Mark Gruenwald wrote a Captain America story where Cap was forced, to save lives, to kill an Ultimatum soldier. Cap stated afterward that he had never killed anyone before, not even during the war.
I've seen that statement roundly criticized or dismissed a fair number of times*. Fans think it's unrealistic, or doesn't fit since Cap was a soldier during the war. I'm pretty sure Brubaker's either shown Cap killing during the war in flashback, or alluded to it. Also, I think it contradicts what was depicted in Captain America comics from World War 2.
I see people's points about it being silly to say Captain America never killed anyone, not even in the middle of a war. No one (that I've seen) is arguing he'd enjoy killing, only that he'd do it if the situation required it. Still, I never really had a problem with the idea that he hadn't killed. When I would have first read those comics, it was because he was a superhero, and they don't kill, and so he wouldn't kill anyone, even in war. When I was a bit older, I probably figured he was too lame to kill anyone. That's for cooler, hardcore characters**.

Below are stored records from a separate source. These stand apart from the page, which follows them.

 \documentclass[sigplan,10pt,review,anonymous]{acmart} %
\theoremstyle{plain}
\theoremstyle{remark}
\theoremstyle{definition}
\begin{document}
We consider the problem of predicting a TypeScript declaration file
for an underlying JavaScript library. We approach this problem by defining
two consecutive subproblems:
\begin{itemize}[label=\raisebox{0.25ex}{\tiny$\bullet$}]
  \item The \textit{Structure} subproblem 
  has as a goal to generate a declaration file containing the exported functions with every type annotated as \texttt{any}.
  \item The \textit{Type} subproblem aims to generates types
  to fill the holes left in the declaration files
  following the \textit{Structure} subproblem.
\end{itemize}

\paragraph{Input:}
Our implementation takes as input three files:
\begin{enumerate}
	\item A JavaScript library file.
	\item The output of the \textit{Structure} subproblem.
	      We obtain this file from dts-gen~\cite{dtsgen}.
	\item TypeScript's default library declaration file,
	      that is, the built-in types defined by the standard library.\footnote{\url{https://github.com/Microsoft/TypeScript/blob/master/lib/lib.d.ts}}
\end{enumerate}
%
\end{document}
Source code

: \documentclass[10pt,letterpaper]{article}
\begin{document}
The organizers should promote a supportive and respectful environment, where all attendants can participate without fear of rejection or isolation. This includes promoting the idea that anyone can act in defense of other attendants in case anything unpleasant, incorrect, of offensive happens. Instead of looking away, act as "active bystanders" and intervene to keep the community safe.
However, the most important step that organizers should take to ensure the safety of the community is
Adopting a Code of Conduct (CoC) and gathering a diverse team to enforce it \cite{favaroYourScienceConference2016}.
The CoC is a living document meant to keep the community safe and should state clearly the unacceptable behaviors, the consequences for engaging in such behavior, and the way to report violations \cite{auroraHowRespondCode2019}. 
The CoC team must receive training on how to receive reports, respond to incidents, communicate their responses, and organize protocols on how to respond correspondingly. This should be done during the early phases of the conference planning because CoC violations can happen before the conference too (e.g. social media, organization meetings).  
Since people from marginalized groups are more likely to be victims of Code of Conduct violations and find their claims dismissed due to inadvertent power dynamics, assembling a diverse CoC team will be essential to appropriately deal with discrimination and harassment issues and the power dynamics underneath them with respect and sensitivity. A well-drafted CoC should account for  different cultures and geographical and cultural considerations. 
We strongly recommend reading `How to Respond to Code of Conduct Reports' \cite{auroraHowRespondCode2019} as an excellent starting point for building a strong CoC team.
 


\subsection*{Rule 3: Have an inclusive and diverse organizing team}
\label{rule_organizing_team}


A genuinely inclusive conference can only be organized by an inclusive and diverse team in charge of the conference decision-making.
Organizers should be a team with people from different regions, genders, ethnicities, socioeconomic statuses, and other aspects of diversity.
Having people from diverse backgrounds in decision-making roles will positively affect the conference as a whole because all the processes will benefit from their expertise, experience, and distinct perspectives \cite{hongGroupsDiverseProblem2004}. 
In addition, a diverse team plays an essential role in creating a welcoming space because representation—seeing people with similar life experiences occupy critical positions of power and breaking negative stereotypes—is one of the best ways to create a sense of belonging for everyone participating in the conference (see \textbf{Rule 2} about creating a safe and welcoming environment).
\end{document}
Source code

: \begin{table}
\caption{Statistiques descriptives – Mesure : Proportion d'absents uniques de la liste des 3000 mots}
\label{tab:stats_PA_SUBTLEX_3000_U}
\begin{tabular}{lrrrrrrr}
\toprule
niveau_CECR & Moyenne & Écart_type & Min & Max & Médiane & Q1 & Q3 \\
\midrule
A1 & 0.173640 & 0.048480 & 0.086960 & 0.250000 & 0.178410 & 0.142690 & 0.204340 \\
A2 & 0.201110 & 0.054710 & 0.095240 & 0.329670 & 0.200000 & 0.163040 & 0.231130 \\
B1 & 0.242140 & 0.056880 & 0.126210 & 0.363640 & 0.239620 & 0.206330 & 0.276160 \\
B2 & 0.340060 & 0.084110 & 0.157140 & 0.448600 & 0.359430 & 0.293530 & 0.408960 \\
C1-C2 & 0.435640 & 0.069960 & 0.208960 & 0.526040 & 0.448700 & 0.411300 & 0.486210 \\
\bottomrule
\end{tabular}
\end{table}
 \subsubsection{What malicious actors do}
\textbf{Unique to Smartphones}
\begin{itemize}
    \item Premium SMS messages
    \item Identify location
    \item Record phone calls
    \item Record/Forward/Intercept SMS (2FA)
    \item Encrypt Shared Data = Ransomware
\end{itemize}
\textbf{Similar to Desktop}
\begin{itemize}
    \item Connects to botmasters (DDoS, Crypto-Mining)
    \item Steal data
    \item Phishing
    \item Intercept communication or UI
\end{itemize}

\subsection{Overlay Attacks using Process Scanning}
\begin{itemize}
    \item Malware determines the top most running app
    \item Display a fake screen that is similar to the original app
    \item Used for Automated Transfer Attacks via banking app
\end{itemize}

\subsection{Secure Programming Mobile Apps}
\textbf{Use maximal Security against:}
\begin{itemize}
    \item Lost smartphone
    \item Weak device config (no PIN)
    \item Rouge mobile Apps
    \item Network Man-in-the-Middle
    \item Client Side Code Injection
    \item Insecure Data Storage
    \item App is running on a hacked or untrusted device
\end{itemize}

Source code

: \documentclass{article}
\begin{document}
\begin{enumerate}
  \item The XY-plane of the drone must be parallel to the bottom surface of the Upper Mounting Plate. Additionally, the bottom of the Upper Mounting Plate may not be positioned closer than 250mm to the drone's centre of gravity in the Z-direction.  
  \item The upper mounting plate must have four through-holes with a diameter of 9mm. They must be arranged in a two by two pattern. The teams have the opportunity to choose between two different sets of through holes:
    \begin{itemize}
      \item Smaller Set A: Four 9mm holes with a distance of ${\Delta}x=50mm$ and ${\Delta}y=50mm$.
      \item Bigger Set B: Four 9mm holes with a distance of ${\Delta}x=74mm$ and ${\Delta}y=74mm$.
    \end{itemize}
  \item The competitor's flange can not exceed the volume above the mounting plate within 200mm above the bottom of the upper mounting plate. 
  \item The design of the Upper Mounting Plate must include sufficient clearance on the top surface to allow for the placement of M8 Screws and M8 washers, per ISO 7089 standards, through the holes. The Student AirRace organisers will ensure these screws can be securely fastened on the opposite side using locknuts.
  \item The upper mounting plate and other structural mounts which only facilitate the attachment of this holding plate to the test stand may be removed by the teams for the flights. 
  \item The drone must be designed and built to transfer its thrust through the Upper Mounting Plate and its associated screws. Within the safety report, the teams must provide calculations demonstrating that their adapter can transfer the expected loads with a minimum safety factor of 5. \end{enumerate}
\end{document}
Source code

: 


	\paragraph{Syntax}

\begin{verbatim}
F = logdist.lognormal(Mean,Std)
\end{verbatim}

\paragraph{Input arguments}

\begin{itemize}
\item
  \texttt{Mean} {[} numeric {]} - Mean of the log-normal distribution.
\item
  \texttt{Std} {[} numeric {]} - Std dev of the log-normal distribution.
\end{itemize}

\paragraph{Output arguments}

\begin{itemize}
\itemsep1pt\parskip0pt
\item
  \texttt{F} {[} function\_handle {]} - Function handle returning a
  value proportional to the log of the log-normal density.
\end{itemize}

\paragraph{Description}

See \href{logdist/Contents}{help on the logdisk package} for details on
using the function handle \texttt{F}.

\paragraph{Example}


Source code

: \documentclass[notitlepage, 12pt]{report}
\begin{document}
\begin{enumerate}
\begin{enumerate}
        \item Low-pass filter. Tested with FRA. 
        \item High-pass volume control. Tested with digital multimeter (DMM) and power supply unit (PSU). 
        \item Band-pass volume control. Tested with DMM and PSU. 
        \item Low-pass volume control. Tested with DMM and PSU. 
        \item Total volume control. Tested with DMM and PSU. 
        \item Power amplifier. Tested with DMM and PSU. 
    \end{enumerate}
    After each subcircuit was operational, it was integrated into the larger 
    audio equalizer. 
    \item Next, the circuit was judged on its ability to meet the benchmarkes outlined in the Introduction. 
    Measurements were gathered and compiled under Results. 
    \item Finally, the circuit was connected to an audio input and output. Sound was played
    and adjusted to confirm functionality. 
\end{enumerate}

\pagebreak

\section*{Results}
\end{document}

Nowadays, I'm closer to how I thought in the beginning, but it's not that he wouldn't as much as he doesn't need to. He's Captain America, he has physical gifts and training the average soldier didn't have. Situations where they have to kill or they'll die themselves (or secondarily, the mission fails), he can get through non-lethally because of his advantages. He could knock those Nazis out and take them prisoner. It's war, he's allowed to take prisoners. I can picture that in the Marvel Universe there were a lot more captured Axis soldiers, and fewer dead ones, than in our actual history.
* Brian Cronin had it as one of his 5 most ridiculous moments from that stretch of Gruenwald's Cap run, and the commenters seemed to agree with him.
** That may be overstating it. Even in the '90s I wasn't a huge Punisher or Ghost Rider fan. But I didn't have a high opinion of Cap, who I thought spent too much time making inspirational speeches and ordering people around.